Antes de tudo acontecer (antes do reencontro), o patrão de Peter, um arquitecto cego (um arquitecto cego?), diz-lhe que a visão interior é mais importante do que a outra, pois permite vislumbrar coisas só imagináveis. Quando Peter lhe responde que não acredita nessas crendices, o arquitecto compreende-o, riposta que ele, Peter, nunca precisou de preencher esse vazio. Há-de precisar. E ainda assim não acredita (de alguma maneira, os amantes perderam-se para a vida terrena por nunca terem acreditado). E é necessário um anel que provar a realidade do sonho. A partir daí, e diz-se que a sequência onírica é mais de Charles Lang, o director de fotografia, do que de Hathaway, vale tudo: Peter e Mary passeiam-se pelo jardim da infância, brincam as mesmas brincadeiras de outrora (a carroça), sobem a um monte onde Peter construiu um palácio feito de nuvens, que se desmancha numa terrível tempestade que os separa momentaneamente (a tempestade é a dúvida, o medo). Quando se reencontram no jardim, crentes nessa felicidade, decidem que viverão até morrerem nessa terra dos sonhos. Grande elipse, muitos anos passam, e eles, envelhecidos, mantêm o encontro nocturno, ainda se vêem jovens. Quando Mary morre, Peter segue-a de pronto. Desta vez, para se reencontrarem no Céu.

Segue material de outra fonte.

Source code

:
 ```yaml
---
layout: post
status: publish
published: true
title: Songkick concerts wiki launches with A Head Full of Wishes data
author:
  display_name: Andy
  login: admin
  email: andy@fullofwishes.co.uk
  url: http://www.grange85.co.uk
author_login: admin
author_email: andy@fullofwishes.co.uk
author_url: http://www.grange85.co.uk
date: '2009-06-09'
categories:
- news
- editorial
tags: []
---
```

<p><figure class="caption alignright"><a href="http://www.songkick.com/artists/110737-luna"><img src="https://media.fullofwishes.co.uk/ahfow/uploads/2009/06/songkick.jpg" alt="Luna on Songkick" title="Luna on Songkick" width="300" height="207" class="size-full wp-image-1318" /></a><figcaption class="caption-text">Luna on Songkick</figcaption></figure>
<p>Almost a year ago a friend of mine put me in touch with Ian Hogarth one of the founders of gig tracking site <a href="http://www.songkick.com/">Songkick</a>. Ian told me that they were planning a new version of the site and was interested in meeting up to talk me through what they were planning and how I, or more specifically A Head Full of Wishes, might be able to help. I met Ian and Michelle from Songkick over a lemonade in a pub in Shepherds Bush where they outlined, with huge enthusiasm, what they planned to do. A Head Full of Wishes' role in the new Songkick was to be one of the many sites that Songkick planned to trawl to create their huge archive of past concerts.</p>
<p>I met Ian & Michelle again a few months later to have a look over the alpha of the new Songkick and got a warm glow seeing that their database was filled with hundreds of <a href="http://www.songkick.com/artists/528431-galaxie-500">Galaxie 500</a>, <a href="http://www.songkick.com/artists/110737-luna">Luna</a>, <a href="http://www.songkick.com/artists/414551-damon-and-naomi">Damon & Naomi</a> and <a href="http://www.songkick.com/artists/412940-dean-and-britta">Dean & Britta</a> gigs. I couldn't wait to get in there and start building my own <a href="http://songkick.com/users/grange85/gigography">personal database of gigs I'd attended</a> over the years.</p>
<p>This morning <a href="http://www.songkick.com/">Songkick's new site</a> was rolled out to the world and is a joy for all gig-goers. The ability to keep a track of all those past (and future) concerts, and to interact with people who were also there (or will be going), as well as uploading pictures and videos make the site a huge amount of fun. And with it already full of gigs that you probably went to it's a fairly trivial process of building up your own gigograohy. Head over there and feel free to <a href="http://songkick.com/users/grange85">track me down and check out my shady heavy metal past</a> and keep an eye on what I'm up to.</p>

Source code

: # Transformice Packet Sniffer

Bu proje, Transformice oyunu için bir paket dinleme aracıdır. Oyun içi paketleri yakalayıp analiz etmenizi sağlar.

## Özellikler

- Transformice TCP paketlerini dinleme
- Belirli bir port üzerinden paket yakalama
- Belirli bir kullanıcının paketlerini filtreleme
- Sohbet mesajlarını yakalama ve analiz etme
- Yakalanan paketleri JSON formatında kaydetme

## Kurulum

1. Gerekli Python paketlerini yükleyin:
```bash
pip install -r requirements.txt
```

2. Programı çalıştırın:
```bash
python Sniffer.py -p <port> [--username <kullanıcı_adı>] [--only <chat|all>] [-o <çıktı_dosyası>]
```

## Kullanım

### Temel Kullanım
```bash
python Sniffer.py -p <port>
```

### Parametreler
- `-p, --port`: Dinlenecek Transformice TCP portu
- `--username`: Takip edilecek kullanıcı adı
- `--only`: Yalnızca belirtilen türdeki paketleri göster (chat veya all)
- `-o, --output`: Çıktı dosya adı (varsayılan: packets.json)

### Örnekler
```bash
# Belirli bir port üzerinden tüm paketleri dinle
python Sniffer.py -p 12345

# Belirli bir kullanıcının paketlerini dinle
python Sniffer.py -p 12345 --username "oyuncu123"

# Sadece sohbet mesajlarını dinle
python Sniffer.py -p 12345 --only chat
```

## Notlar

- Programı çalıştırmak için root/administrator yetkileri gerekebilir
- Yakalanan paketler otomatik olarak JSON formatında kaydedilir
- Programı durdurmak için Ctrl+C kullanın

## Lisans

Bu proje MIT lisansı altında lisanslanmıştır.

Seria impossível fazer um filme assim hoje em dia. Não porque faltem meios técnicos para recriar as sequências de sonho (embora fosse de temer o abuso de CGI em vez do feliz aproveitamento de cenários naturais) mas, sim, porque os olhos estão poluídos de todas as tretas do pós-modernismo, cansados pela inteligência dos que analisam tudo e a esperteza dos que apontam o dedo a qualquer coisa que fuja da norma, e no lugar da beleza vêem ou manifestações de um ideário manipulador ou então kitsch puro (este vídeo é exemplificativo). Seria impossível fazer um filme assim hoje em dia, porque ninguém se arriscaria ao ridículo, com medo de se expor ao riso do público, ao riso dos pares (repesco ideias que deixei aqui).
E aqui entro eu. Mais do que do filme, cujos contornos se foram esfumando, um pouco como se esquecem os sonhos ao acordar, nunca esqueci a sensação que me provocou. Ao revê-lo, já não o vi. O encantamento quebrou-se. Os meus olhos não são os mesmos, poluídos como os outros; vêem só defeitos (não me lembrava quanto o filme era palavroso), irritam-se com o excesso (ou pedem mais excesso, como drogados aos quais esta dose não chega), querem o sossego da convenção realista (que trata o amor como assunto corriqueiro). Pode ser que a ideia do filme seja melhor do que o filme propriamente dito, pode ser que Hathaway fosse demasiadamente trôpego para voos destes, pode ser… pode ser… Mas não consigo deixar de me culpar. Peter Ibbetson é para quem ainda tem os olhos limpos. Para quem ainda tem fé em tempo de dúvidas.